I met with a friend of mine a little while ago. I had been feeling pretty low because strange things had been happening to me and it had been chipping away at my strength each (long) day. I had explained things that were happening and she did what any good friend would do – gave advice. After all these years (after school) I’m not used to being the one receiving advice. Usually it’s the other way around. However I accepted her advice and since then things have been picking up.
It goes to show, acceptance to change positively goes a long way for the mind and soul.
I won’t go into details about what was happening at home, because I’m not even sure if I believe it myself. All I know is that is was effecting my mood, behaviour and general energy. It was unpleasant but I feel I have managed to suppress and/or get rid of whatever was wrong.

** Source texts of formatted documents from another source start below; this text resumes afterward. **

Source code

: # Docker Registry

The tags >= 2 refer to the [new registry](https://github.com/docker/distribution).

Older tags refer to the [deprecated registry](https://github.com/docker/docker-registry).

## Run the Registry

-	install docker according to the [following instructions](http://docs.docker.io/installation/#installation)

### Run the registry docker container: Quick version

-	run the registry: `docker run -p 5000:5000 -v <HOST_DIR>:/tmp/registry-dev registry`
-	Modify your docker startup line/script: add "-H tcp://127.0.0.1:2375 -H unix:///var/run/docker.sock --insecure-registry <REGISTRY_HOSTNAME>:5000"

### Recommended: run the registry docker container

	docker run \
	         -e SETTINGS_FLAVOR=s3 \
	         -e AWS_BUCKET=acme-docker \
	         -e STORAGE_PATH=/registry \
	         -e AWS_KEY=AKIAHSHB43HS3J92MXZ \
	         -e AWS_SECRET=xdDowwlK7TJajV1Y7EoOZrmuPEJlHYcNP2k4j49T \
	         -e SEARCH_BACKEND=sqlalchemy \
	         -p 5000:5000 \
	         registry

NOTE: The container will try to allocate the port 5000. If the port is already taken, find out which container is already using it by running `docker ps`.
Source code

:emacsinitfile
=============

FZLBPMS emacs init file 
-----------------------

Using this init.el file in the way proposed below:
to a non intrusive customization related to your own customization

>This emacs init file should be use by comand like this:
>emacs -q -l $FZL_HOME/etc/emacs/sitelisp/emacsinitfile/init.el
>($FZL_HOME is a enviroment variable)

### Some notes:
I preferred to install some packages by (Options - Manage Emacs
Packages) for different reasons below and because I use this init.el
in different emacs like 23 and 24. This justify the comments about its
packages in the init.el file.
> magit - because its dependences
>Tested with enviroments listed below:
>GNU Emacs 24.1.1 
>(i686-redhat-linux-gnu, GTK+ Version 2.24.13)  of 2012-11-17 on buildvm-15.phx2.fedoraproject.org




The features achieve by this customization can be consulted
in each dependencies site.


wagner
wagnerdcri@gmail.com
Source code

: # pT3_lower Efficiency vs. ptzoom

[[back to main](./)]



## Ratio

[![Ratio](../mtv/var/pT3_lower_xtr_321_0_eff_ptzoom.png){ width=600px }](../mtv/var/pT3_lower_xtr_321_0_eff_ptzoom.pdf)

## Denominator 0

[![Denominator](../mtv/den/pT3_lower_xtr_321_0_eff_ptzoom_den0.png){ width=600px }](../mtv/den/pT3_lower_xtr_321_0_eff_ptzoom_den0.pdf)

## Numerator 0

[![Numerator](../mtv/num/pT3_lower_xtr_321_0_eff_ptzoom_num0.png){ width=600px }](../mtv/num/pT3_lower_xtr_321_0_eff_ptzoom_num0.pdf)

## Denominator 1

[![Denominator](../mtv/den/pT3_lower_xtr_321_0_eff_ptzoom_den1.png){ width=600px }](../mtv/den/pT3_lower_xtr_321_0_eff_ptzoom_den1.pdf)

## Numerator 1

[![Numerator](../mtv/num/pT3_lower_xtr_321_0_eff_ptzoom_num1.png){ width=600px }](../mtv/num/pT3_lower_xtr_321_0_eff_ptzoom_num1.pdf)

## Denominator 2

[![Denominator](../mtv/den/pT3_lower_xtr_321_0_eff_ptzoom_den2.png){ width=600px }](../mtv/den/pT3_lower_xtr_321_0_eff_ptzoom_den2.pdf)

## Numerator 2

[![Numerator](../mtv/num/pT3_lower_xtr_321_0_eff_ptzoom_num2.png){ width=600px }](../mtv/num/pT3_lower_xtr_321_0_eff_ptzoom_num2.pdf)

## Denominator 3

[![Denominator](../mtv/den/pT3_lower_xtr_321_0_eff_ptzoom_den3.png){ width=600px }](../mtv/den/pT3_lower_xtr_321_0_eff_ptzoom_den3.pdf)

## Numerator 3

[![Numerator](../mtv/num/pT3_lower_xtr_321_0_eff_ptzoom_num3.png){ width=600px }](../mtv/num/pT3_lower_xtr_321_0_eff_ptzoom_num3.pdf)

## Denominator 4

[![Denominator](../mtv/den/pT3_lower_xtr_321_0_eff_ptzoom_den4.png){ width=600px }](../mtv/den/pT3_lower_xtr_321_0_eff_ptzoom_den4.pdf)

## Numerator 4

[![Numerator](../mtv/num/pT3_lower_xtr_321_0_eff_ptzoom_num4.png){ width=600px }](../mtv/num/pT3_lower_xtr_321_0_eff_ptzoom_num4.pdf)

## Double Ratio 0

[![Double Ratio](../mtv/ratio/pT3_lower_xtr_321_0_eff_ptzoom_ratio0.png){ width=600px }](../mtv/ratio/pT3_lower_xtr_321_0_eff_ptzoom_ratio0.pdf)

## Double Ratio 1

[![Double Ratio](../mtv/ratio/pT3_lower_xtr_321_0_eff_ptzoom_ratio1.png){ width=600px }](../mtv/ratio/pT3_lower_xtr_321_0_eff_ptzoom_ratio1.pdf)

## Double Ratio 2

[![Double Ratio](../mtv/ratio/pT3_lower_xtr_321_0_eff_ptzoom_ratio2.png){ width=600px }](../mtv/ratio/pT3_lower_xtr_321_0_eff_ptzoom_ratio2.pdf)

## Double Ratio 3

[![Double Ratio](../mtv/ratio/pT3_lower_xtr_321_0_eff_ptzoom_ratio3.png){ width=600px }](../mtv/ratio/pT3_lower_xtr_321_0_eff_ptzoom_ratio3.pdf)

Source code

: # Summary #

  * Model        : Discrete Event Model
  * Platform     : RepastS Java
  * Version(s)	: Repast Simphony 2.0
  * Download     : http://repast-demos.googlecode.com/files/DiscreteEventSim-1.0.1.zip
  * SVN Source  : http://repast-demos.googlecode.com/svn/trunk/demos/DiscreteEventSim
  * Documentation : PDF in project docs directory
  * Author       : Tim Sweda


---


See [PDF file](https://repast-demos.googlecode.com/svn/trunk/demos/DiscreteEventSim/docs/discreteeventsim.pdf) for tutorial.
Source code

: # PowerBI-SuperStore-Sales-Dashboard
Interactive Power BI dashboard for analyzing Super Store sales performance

It took me years to be comfortable reaching out to people properly, and I think there will still be a part of me that will always hold back. I find it hard to trust people and I get nervous in big social gatherings. Or even just meeting up with a friend after a really long time. It always crosses my mind to make an excuse not to go or to think of a way out or only stay for a certain amount of time and then make some sort of excuse to leave. So to have people genuinely concerned about me and caring for me is a little strange still because of my lack of trust… but I try not to let it stop me meeting with friends and having a good time. I’ve especially been working on my trust, because I know that not everyone is out for themselves and that there are real, good and honest people out there like myself with no ulterior motives. Those are the people to trust.

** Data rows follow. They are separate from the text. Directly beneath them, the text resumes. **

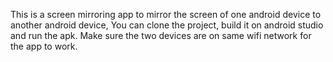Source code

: This is a screen mirroring app to mirror the screen of one android device to another android device, You can clone the project, build it on android studio and run the apk. Make sure the two devices are on same wifi network for the app to work.
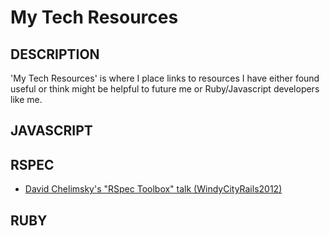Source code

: # My Tech Resources

## DESCRIPTION

'My Tech Resources' is where I place links to resources I have either found useful or think might be helpful to future me or Ruby/Javascript developers like me.

## JAVASCRIPT

## RSPEC

* [David Chelimsky's "RSpec Toolbox" talk (WindyCityRails2012)](http://lanyrd.com/2012/windycityrails/sxqcb/)

## RUBY


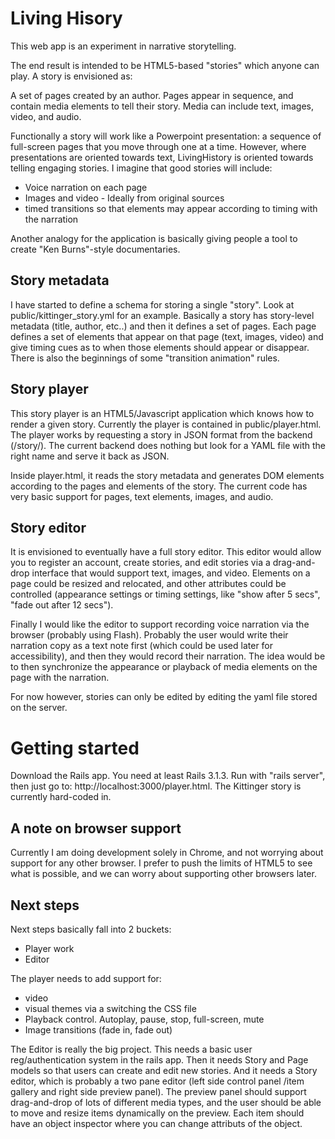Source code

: Living Hisory
=============

This web app is an experiment in narrative storytelling.

The end result is intended to be HTML5-based "stories" which anyone can play.
A story is envisioned as:

 A set of pages created by an author. Pages appear in sequence, and contain media elements to 
 tell their story. Media can include text, images, video, and audio. 

Functionally a story will work like a Powerpoint presentation: a sequence of full-screen pages
that you move through one at a time. However, where presentations are oriented towards text,
LivingHistory is oriented towards telling engaging stories. I imagine that good stories
will include:

* Voice narration on each page
* Images and video - Ideally from original sources
* timed transitions so that elements may appear according to timing with the narration

Another analogy for the application is basically giving people a tool to create
"Ken Burns"-style documentaries. 

Story metadata
------------------

I have started to define a schema for storing a single "story". Look at public/kittinger_story.yml
for an example. Basically a story has story-level metadata (title, author, etc..) and then
it defines a set of pages. Each page defines a set of elements that appear on that page
(text, images, video) and give timing cues as to when those elements should appear or
disappear. There is also the beginnings of some "transition animation" rules.

Story player
----------------

This story player is an HTML5/Javascript application which knows how to render a given
story. Currently the player is contained in public/player.html. The player works by
requesting a story in JSON format from the backend (/story/<name>). The current backend
does nothing but look for a YAML file with the right name and serve it back as JSON.

Inside player.html, it reads the story metadata and generates DOM elements according
to the pages and elements of the story. The current code has very basic support
for pages, text elements, images, and audio.

Story editor
-----------------

It is envisioned to eventually have a full story editor. This editor would allow you
to register an account, create stories, and edit stories via a drag-and-drop interface
that would support text, images, and video. Elements on a page could be resized and
relocated, and other attributes could be controlled (appearance settings or timing
settings, like "show after 5 secs", "fade out after 12 secs").

Finally I would like the editor to support recording voice narration via the browser
(probably using Flash). Probably the user would write their narration copy as a text
note first (which could be used later for accessibility), and then they would record
their narration. The idea would be to then synchronize the appearance or playback of 
media elements on the page with the narration.

For now however, stories can only be edited by editing the yaml file stored on the server.

Getting started
=====================

Download the Rails app. You need at least Rails 3.1.3. Run with "rails server", then
just go to: http://localhost:3000/player.html. The Kittinger story is currently
hard-coded in.

A note on browser support
--------------------------

Currently I am doing development solely in Chrome, and not worrying about support for any
other browser. I prefer to push the limits of HTML5 to see what is possible, and we can
worry about supporting other browsers later.

Next steps
--------------------------

Next steps basically fall into 2 buckets:

* Player work
* Editor


The player needs to add support for:

* video
* visual themes via a switching the CSS file
* Playback control. Autoplay, pause, stop, full-screen, mute
* Image transitions (fade in, fade out)

The Editor is really the big project. This needs a basic user reg/authentication system
in the rails app. Then it needs Story and Page models so that users can create and
edit new stories. And it needs a Story editor, which is probably a two pane
editor (left side control panel /item gallery and right side preview panel). The
preview panel should support drag-and-drop of lots of different media types, and
the user should be able to move and resize items dynamically on the preview. Each item
should have an object inspector where you can change attributs of the object.






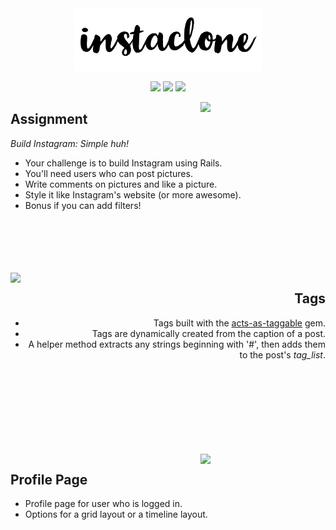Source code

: <div align="center">

<img src="app/assets/images/blacklogo.png" width="300px">

![](https://img.shields.io/github/last-commit/arthurfincham/insta-clone)
![](https://img.shields.io/github/languages/count/arthurfincham/insta-clone)
![](https://img.shields.io/github/languages/code-size/arthurfincham/insta-clone)



</div>


<img src="app/assets/images/homeandcomment.gif" width="200px" align="right">

<div align="left">

## Assignment

_Build Instagram: Simple huh!_

* Your challenge is to build Instagram using Rails. 
* You'll need users who can post pictures.
* Write comments on pictures and like a picture. 
* Style it like Instagram's website (or more awesome).
* Bonus if you can add filters!

</div>

<br>
<br>
<br>
<br>
<br>

<img src="app/assets/images/tagspreview.gif" width="200px" align="left">

<div align="right">

## Tags

* Tags built with the [acts-as-taggable](https://github.com/mbleigh/acts-as-taggable-on) gem.
* Tags are dynamically created from the caption of a post.
* A helper method extracts any strings beginning with '#', then adds them to the post's _tag_list_.

</div>

<br>
<br>
<br>
<br>
<br>
<br>
<br>
<br>

<img src="app/assets/images/profilepreview.gif" width="200px" align="right">

<div align="left">

## Profile Page

* Profile page for user who is logged in.
* Options for a grid layout or a timeline layout. 

</div>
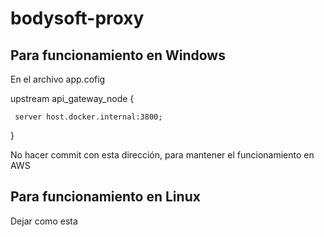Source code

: # bodysoft-proxy

## Para funcionamiento en Windows
En el archivo app.cofig 

upstream api_gateway_node {
     
     server host.docker.internal:3800;
  }
  
No hacer commit con esta dirección, para mantener el funcionamiento en AWS
## Para funcionamiento en Linux
Dejar como esta 
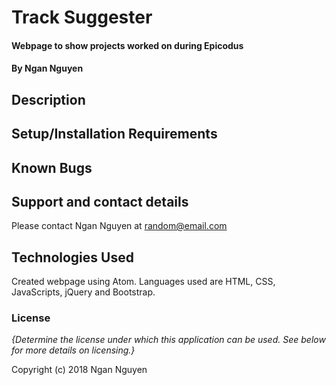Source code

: # Track Suggester

#### Webpage to show projects worked on during Epicodus

#### By Ngan Nguyen

## Description

## Setup/Installation Requirements

## Known Bugs

## Support and contact details

Please contact Ngan Nguyen at random@email.com

## Technologies Used

Created webpage using Atom. Languages used are HTML, CSS, JavaScripts, jQuery and Bootstrap.

### License

*{Determine the license under which this application can be used.  See below for more details on licensing.}*

Copyright (c) 2018 Ngan Nguyen
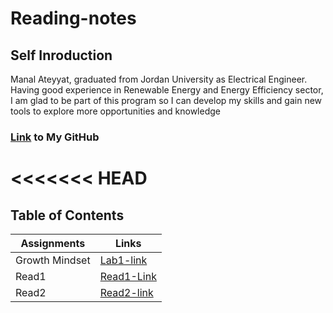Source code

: # Reading-notes

## Self Inroduction 
Manal Ateyyat, graduated from Jordan University as Electrical Engineer. 
Having good experience in Renewable Energy and Energy Efficiency sector, I am glad to be part of this program so I can develop my skills and gain new tools to explore more opportunities and knowledge
### [Link](https://github.com/Manal4888) to My GitHub


<<<<<<< HEAD
=======
## Table of Contents
Assignments |  Links
------------|-----------
Growth Mindset|[Lab1-link](Lab1.md)
Read1| [Read1-Link](Read1.md)
Read2|[Read2-link](Read2.md)

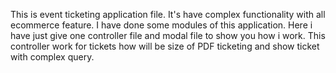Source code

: This is event ticketing application file. It's have complex functionality with all ecommerce feature. I have done some modules of this application. Here i have just give one controller file and modal file to show you how i work. This controller work for tickets how will be size of PDF ticketing and show ticket with complex query.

Let me be clear, It’s never about the people I’m going to spend my time with. My close ones are the right people, they are all awesome, honest people. I’m lucky to be surrounded by so many good people. It’s all on me. I get social anxiety. People don’t tend to realise this about me, because I try to never let it show. However the traits I get is going quiet and reserved. If you are like me, all I can say is try to keep pushing forward, and don’t let your anxiety get the better of you. Even if you are worried, you could be surprised and warmed by the feeling that you made the right decision to go out and enjoy your life.
I don’t feel I have social anxiety to an extent that some people may have it. I don’t claim that it’s easy to just get up and go out with a large group of people or even just one or two people if you suffer with it. Everyone has good days and bad days. Everyone feels and reacts to things differently (even just slightly) It’s how you deal and manage them – is what counts.
I like to remind myself of these things before going out sometimes on a “bad day” because on the day I met up with my friend it gave me courage to push through life in the best way possible. I was able to gain advice and become stronger from it. It was a gentle hug in the right direction and I’m so pleased I went. I was worried because we hadn’t seen each other in so long that it could be awkward. In the end, we actually spoke about it. I was being open and honest about it all and it turned out we felt the same! I was a little relieved and it made me feel much more comfortable to have that finally out in the open.
*Takes a deep breath*
So… What I wanted to tell you was, once again I am pleasantly surprised by the power friendship and impact people can have in our lives. I wanted to tell you that when things seem the darkest; that’s the perfect time to reach out to someone close, who you know will understand you. I wanted to tell you that, you are never alone. No one is ever alone. You may have to fight for it or you may need to take that first step to reach out for it. Still, you are never facing this world on your own if you don’t want to be.
If you are facing this, I implore you to be open and honest with your close ones. The people that will help you and understand that you might be finding things a little difficult right now.
Who knows, you might come away feeling a little bit stronger, a little less afraid and a lot more happier for letting your thoughts and emotions out.